When visiting Perugia see its majestic squares, especially the Piazza IV Novembre (Piazza Grande) on which you can find the Fontana Maggiore, a monumental medieval fountain built in the 13th century, the Palazzo dei Priori (The old Magistrate Palace, nowadays the National Gallery of Umbria) and the Saint Lorenzo Cathedral. Also visit the Temple of Sant`Angelo, an old Templar church and the Walls of Perugia with its numerous ornamented gates who date from both the Etruscan and the Medieval period. You should also visit the numerous churches of the city which are full of renaissance masterpieces. Give a look the National Archeological Museum of Umbria located in the Convent of Saint Domenico. And last but not the least, try the Perugina Baci (The “Kisses), a kind of chocolate filled with hazelnut and wrapped in a love note.

3. City of Urbino

The city of Urbino is located in the Italian region Marche. It is one of the most important centers of the Renaissance culture and architecture in Italy. This picturesque city developed an independent Rennaisance culture and architecture during the 15th and the 16th century which is well preserved and visible. This medieval walled city is worth visiting because of its well preserved medieval alleys, the Palazzo Ducale (The Ducal Palace), the Duomo of Urbino and the Church of Saint Bernard near Urbino.
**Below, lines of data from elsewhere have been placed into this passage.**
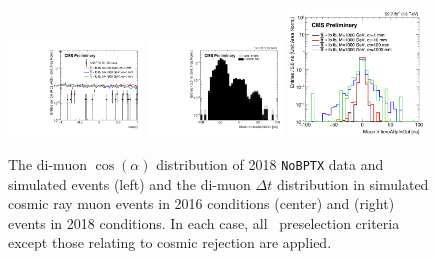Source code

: \begin{figure}
\centering
\includegraphics[width=0.32\textwidth]{figures/selection/mumu_cos_alpha.pdf}
\includegraphics[width=0.32\textwidth]{figures/selection/cosmic_mc_delta_t.pdf}
\includegraphics[width=0.32\textwidth]{figures/selection/signal_mc_delta_t.png}
\caption{The di-muon $\cos{(\alpha)}$ distribution of 2018 \texttt{NoBPTX} data and simulated \stoptolb events (left) and the di-muon $\Delta t$ distribution in simulated cosmic ray muon events in 2016 conditions (center) and \stoptolb (right) events in 2018 conditions. In each case, all \Pgm\Pgm\ preselection criteria except those relating to cosmic rejection are applied.}
\label{cosmic_cut_distributions}
\end{figure}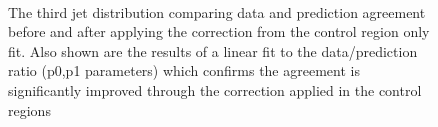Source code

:\begin{figure}[tbhp]
\begin{center}
        \\
        \caption{The third jet \pt distribution comparing data and prediction agreement before and after applying the correction from the control region only fit. Also shown are the results of a linear fit to the data/prediction ratio (p0,p1 parameters) which confirms the agreement is significantly improved through the correction applied in the control regions}
    \end{center}
\end{figure}
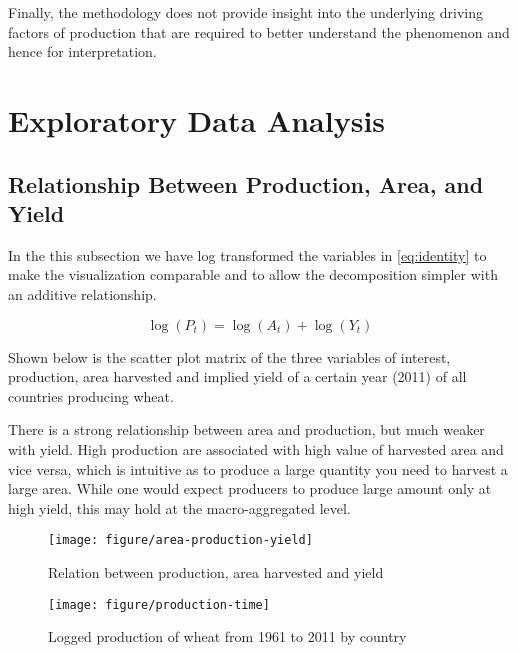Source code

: \documentclass[nojss]{jss}\usepackage[]{graphicx}\usepackage[]{color}
\makeatletter
\def\maxwidth{ %
  \ifdim\Gin@nat@width>\linewidth
    \linewidth
  \else
    \Gin@nat@width
  \fi
}
\newenvironment{knitrout}{}{} %
\makeatother
\begin{document}
Finally, the methodology does not provide insight into the underlying
driving factors of production that are required to better understand
the phenomenon and hence for interpretation.


\section{Exploratory Data Analysis}




\subsection{Relationship Between Production, Area, and Yield}

In the this subsection we have log transformed the variables in
\ref{eq:identity} to make the visualization comparable and to allow
the decomposition simpler with an additive relationship.

\begin{equation}
  \label{eq:logIdentity}
  \log(P_t) = \log(A_t) + \log(Y_t)
\end{equation}

Shown below is the scatter plot matrix of the three variables of
interest, production, area harvested and implied yield of a certain
year (2011) of all countries producing wheat. 

There is a strong relationship between area and production, but much
weaker with yield. High production are associated with high value of
harvested area and vice versa, which is intuitive as to produce a
large quantity you need to harvest a large area. While one would
expect producers to produce large amount only at high yield, this may
hold at the macro-aggregated level.

\begin{knitrout}
\color{fgcolor}\begin{figure}[!ht]


{\centering \texttt{[image: figure/area-production-yield]} 

}

\caption[Relation between production, area harvested and yield]{Relation between production, area harvested and yield\label{fig:area-production-yield}}
\end{figure}


\end{knitrout}


\begin{knitrout}
\color{fgcolor}\begin{figure}[!ht]


{\centering \texttt{[image: figure/production-time]} 

}

\caption[Logged production of wheat from 1961 to 2011 by country]{Logged production of wheat from 1961 to 2011 by country\label{fig:production-time}}
\end{figure}


\end{knitrout}
\end{document}
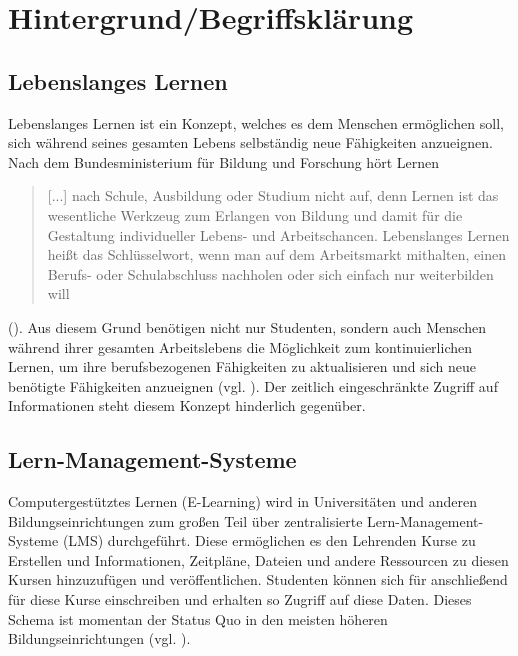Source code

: \chapter{Hintergrund/Begriffsklärung} 
\label{chapter:Kapitel2}

\section{Lebenslanges Lernen}
Lebenslanges Lernen ist ein Konzept, welches es dem Menschen ermöglichen soll, sich während seines gesamten Lebens selbständig neue Fähigkeiten anzueignen. Nach dem Bundesministerium für Bildung und Forschung hört Lernen \begin{quotation}
 [...] nach Schule, Ausbildung oder Studium nicht auf, denn Lernen ist das wesentliche Werkzeug zum Erlangen von Bildung und damit für die Gestaltung individueller Lebens- und Arbeitschancen. Lebenslanges Lernen heißt das Schlüsselwort, wenn man auf dem Arbeitsmarkt mithalten, einen Berufs- oder Schulabschluss nachholen oder sich einfach nur weiterbilden will 
\end{quotation} (\cite{BMBF2008}).
Aus diesem Grund benötigen nicht nur Studenten, sondern auch Menschen während ihrer gesamten Arbeitslebens die Möglichkeit zum kontinuierlichen Lernen, um ihre berufsbezogenen Fähigkeiten zu aktualisieren und sich neue benötigte Fähigkeiten anzueignen (vgl. \cite{Attwell2007}). Der zeitlich eingeschränkte Zugriff auf Informationen steht diesem Konzept hinderlich gegenüber.

\section{Lern-Management-Systeme}\label{section:lms}
Computergestütztes Lernen (E-Learning) wird in Universitäten und anderen Bildungseinrichtungen zum großen Teil über zentralisierte Lern-Management-Systeme (LMS) durchgeführt. Diese ermöglichen es den Lehrenden Kurse zu Erstellen und Informationen, Zeitpläne, Dateien und andere Ressourcen zu diesen Kursen hinzuzufügen und veröffentlichen. Studenten können sich für anschließend für diese Kurse einschreiben und erhalten so Zugriff auf diese Daten. Dieses Schema ist momentan der Status Quo in den meisten höheren Bildungseinrichtungen (vgl. \cite{Mott2010}).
You can even see an ancient Egyptian obelisk brought from the Temple of Isis in one of the many squares of the city. Also, while walking around this beautiful city, remember that one of the greatest Italian Renaissance painters, Raphael was born in this city.

4. Palermo

Palermo is the 3000 years old capital city of the autonomous region of Sicily. Being an ancient city founded by the Persians and called Ziz (Flower) it has a rich history as part of the Roman Empire, the Byzantine Empire, the Arab Emirate of Sicily, The Kingdom of Sicily and eventually The Kingdom of the Two Sicilies. It has been capital to the Emirate of Sicily, the Kingdom of Sicily and the Holy Roman Empire. Because of all this, the city has an astonishing variety of architectural and cultural features that make it an unique place.
When in Palermo don`t miss the Palermo Cathedral, The Palace of the Normans and the astonishing Palatine Chapel located inside of it, the Church of Saint John of the Hermit Order, which is a fine example of Arab architectural influence on the Catholic architecture. There are also a big number of churches built in the Normal style, as well as many palaces such as the Chiaramonte Palace and the above mentioned Palace of the Normans. The Teatro Massimo opera house and the Politeama theater are also worth visiting. You can also see the Old walls of Palermo, the Palermo Botanical Gardens and the Capuchin Catacombs.

5. City of Vicenza

Vicenza is a thriving city in the northeastern part of Italy, approximately 120 miles east of Milan and 40 miles west of Venice. It has an ancient city which history dates back to the 3rd century BC. Its main sights include the Palladian Church (Basilica Palladiana) and its Clock Tower (know as Torre Bissara), the Porta Castello Tower and the many other churches located in the city. Of great importance are the Teatro Olimpico, one of only three Renaissance theaters remaining in existence nowadays, as well as the Palladian villas in and around the city, all of which are designed and built by Andrea Palladio, one of the greatest architects worldwide.